[DESCRIPTION OF THE TASK]:
Among the entries that follow, the required portion opens with the line containing "the results of" and closes with the line containing "steps in the". Give that portion again exactly, and nothing else.

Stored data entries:

*****

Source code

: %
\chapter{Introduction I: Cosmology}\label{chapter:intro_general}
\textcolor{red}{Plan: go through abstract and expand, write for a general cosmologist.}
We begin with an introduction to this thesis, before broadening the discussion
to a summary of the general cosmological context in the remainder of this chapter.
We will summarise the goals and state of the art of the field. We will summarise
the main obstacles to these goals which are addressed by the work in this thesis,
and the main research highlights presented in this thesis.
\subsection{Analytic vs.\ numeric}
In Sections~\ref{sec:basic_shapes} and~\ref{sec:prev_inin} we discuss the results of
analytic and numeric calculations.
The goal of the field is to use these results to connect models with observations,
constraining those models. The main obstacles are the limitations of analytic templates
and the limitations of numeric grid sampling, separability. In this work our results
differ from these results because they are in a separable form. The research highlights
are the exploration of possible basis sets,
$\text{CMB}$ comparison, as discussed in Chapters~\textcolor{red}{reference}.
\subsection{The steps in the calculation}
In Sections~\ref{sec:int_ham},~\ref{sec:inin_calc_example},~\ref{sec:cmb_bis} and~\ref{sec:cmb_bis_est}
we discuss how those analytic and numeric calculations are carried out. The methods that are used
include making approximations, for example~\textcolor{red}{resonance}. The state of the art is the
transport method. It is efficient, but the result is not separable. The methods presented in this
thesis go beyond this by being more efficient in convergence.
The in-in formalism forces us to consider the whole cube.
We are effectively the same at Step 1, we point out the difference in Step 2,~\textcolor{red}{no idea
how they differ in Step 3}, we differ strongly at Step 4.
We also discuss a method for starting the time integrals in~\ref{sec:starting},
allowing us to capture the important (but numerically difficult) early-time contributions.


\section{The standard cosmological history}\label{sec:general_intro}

*****

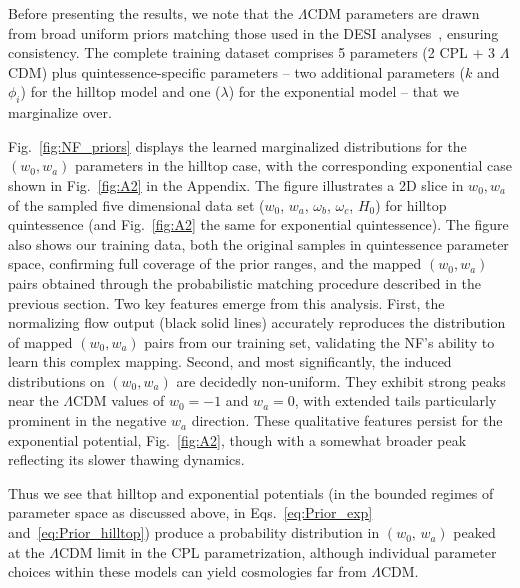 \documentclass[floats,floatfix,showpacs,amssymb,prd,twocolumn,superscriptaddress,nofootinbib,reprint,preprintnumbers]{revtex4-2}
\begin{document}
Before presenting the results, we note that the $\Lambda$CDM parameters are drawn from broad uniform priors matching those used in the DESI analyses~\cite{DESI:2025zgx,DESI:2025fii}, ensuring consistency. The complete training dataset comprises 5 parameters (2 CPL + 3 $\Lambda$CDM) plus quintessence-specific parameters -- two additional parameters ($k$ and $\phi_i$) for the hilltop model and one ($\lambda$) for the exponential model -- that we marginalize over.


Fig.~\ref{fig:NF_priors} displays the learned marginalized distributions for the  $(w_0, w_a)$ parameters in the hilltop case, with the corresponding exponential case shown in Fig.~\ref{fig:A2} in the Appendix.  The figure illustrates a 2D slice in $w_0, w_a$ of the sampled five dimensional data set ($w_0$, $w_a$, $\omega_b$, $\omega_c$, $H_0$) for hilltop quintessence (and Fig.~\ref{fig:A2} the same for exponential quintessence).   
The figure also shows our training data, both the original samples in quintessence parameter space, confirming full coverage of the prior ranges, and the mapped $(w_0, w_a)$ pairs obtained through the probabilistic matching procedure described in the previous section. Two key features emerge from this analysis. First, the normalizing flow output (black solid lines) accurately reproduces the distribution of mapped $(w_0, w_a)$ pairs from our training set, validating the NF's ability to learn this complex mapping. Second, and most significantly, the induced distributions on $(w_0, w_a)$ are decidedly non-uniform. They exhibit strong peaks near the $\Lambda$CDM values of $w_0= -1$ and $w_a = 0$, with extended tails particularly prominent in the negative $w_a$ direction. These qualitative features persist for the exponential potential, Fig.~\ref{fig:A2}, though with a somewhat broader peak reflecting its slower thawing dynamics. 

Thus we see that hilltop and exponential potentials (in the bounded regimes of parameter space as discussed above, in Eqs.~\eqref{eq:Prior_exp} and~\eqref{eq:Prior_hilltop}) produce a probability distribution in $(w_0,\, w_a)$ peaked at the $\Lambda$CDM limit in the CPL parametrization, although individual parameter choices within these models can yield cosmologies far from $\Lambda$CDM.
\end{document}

*****

[SOLUTION TO THIS EXERCISE]:
In Sections~\ref{sec:basic_shapes} and~\ref{sec:prev_inin} we discuss the results of
analytic and numeric calculations.
The goal of the field is to use these results to connect models with observations,
constraining those models. The main obstacles are the limitations of analytic templates
and the limitations of numeric grid sampling, separability. In this work our results
differ from these results because they are in a separable form. The research highlights
are the exploration of possible basis sets,
$\text{CMB}$ comparison, as discussed in Chapters~\textcolor{red}{reference}.
\subsection{The steps in the calculation}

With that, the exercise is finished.